The notion of using value to determine utility is commonplace for all people as they perform their normal daily activities. “I am not paying $6.00 for a cup of coffee” is actually a value-driven decision as much as it is a price-driven decision. I am sure if you dug deeply you could come up with $6.00 – even in a recession. However, you don’t see $6.00 of value in the coffee. In fact, value is the underlying element to all buy or don’t buy decisions we make. Do we find at least enough value in the product to pry our cash out of our hand for the utility derived from the product?
Value is most easily derived through a relative analysis. You might not see $6.00 of value in a cup of coffee at Starbucks, but then you next door to Caribou and the same cup of coffee is offered for $8.00. Now what? The value calculation in your brain is all out of whack. Through relative analysis, the $6.00 cup of coffee all of a sudden seems like it might be a good deal. You now “value” that cup of coffee at $6.00. Of course, this analysis only works when you are dealing with exactly the same product. Commodities are the perfect example of this. I am generalizing that all cups of coffee are exactly the same or a commodity in the example above – I know there are a lot of connoisseurs out there that will take offense.
Now we come to investing. Many times people will mistakenly value shares of stock based on a crude relative analysis using the prices of all shares in the universe. They assume a share of Borders Group is the same as a share of Apple. Borders Group is now trading at $.37/share and Apple is trading at $351.88/share. New investors will want to quickly discern that Borders Group is cheaper than Apple and conclude it to be a better deal. The conclusion could not be further from the truth. In reality, there are no two companies that are exactly the same. All shares are created differently.
As I write this, Borders Group is most likely preparing to file for Chapter 11 bankruptcy protection and being delisted by the New York Stock Exchange for non-compliance with listing standards. Anyone with a few business classes in college knows that there is a pecking order in a bankruptcy and the common shares are the last on that list. Even if Borders Group continues to operate the business the likelihood of an investor in common shares losing 100% of their investment is near 100%. Will Borders Group still be a good deal when you lose everything in the near future?

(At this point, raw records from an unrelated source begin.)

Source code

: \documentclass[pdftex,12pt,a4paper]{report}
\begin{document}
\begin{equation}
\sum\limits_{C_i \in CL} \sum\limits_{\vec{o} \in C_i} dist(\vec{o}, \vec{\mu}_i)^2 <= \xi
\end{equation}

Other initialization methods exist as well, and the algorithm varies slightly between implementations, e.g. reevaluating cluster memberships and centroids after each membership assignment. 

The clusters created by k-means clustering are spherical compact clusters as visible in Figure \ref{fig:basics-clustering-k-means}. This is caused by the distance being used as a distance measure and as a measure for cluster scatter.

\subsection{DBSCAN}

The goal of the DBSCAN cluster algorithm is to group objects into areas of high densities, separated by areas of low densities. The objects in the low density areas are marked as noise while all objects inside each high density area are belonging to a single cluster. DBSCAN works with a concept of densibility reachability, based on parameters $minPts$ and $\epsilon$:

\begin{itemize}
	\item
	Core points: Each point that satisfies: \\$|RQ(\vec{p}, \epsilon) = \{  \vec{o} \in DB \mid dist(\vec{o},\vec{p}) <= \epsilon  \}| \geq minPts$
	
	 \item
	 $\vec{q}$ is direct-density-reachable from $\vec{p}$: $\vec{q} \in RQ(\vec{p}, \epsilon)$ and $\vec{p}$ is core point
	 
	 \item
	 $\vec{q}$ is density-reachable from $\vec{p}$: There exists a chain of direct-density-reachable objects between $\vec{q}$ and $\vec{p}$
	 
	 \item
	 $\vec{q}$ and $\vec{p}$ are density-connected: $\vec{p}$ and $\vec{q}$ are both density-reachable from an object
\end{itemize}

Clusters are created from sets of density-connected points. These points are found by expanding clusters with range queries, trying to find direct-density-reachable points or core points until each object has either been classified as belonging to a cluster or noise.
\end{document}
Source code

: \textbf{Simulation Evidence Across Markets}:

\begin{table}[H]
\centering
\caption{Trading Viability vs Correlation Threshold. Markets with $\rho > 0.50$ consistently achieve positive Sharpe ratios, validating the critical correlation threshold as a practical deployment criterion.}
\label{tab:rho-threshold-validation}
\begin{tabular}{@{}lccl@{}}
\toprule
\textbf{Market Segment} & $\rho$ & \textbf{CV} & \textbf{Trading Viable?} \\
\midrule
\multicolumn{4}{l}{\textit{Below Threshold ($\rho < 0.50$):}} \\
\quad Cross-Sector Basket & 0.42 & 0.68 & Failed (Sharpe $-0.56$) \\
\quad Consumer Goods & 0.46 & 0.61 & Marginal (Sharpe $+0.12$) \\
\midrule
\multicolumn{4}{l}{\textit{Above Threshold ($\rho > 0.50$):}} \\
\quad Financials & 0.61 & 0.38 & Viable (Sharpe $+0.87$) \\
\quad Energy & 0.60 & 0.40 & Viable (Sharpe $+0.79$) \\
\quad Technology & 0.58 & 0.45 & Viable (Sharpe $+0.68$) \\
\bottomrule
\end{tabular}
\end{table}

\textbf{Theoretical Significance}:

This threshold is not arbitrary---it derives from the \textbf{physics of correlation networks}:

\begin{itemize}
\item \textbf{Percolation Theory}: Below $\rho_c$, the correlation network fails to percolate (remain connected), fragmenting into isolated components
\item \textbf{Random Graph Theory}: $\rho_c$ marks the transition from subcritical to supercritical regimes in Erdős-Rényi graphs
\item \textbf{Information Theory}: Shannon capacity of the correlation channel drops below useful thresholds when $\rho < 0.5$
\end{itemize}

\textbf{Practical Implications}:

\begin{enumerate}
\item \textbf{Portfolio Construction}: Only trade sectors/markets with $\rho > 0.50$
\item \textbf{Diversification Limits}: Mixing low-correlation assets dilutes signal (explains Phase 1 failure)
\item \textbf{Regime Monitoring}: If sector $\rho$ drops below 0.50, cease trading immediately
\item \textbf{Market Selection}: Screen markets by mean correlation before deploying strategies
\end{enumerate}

Apple is on the other end of the spectrum. They have a great product lineup with innovations unmatched in the industry. Apple has so much cash on their balance sheet that putting all that cash to work is very difficult and problematic – albeit a good problem to have! It is safe to assume that Apple is not going to go bankrupt anytime soon and probably not even in our lifetimes (though stranger things have happened.) There is a high probability that you will not lose all of your investment buying Apple shares. This is not to say that you won’t lose money based on the normal fluctuations in business cycles.
Using a relative analysis can still be used to determine relative worth, but price is only part of the equation – literally. The measure most commonly used to measure stocks is called the P/E ratio. The price per share is divided by the earnings per share yielding some number. The lower a stock’s P/E, the cheaper the stock is. There are many nuances that are also in play when comparing two companies based on P/E, but this is most commonly used ratio.

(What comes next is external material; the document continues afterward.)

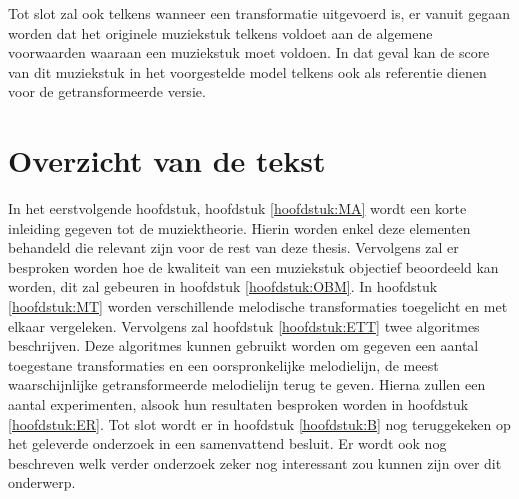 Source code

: Tot slot zal ook telkens wanneer een transformatie uitgevoerd is, er vanuit gegaan worden dat het originele muziekstuk telkens voldoet aan de algemene voorwaarden waaraan een muziekstuk moet voldoen. In dat geval kan de score van dit muziekstuk in het voorgestelde model telkens ook als referentie dienen voor de getransformeerde versie. 

\section{Overzicht van de tekst}
In het eerstvolgende hoofdstuk, hoofdstuk \ref{hoofdstuk:MA} wordt een korte inleiding gegeven tot de muziektheorie. Hierin worden enkel deze elementen behandeld die relevant zijn voor de rest van deze thesis. Vervolgens zal er besproken worden hoe de kwaliteit van een muziekstuk objectief beoordeeld kan worden, dit zal gebeuren in hoofdstuk \ref{hoofdstuk:OBM}. In hoofdstuk \ref{hoofdstuk:MT} worden verschillende melodische transformaties toegelicht en met elkaar vergeleken. Vervolgens zal hoofdstuk \ref{hoofdstuk:ETT} twee algoritmes beschrijven. Deze algoritmes kunnen gebruikt worden om gegeven een aantal toegestane transformaties en een oorspronkelijke melodielijn, de meest waarschijnlijke getransformeerde melodielijn terug te geven. Hierna zullen een aantal experimenten, alsook hun resultaten besproken worden in hoofdstuk \ref{hoofdstuk:ER}. Tot slot wordt er in hoofdstuk \ref{hoofdstuk:B} nog teruggekeken op het geleverde onderzoek in een samenvattend besluit. Er wordt ook nog beschreven welk verder onderzoek zeker nog interessant zou kunnen zijn over dit onderwerp.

Comparing companies by P/E within their own industry is most useful as many variables vary between industries. I have prepared a snapshot of the soft drink industry below. These numbers can be found directly in Yahoo! Finance.
Based on earnings, Pepsi is currently the cheapest stock and should then provide the highest value. Notice that Pepsi is also the stock with the highest share price. This analysis is meant to show that share price is not a determinant of value for a stock. Only when used in concert with another measure, in this case earnings, can you attempt to draw a relationship between stocks in a similar industry.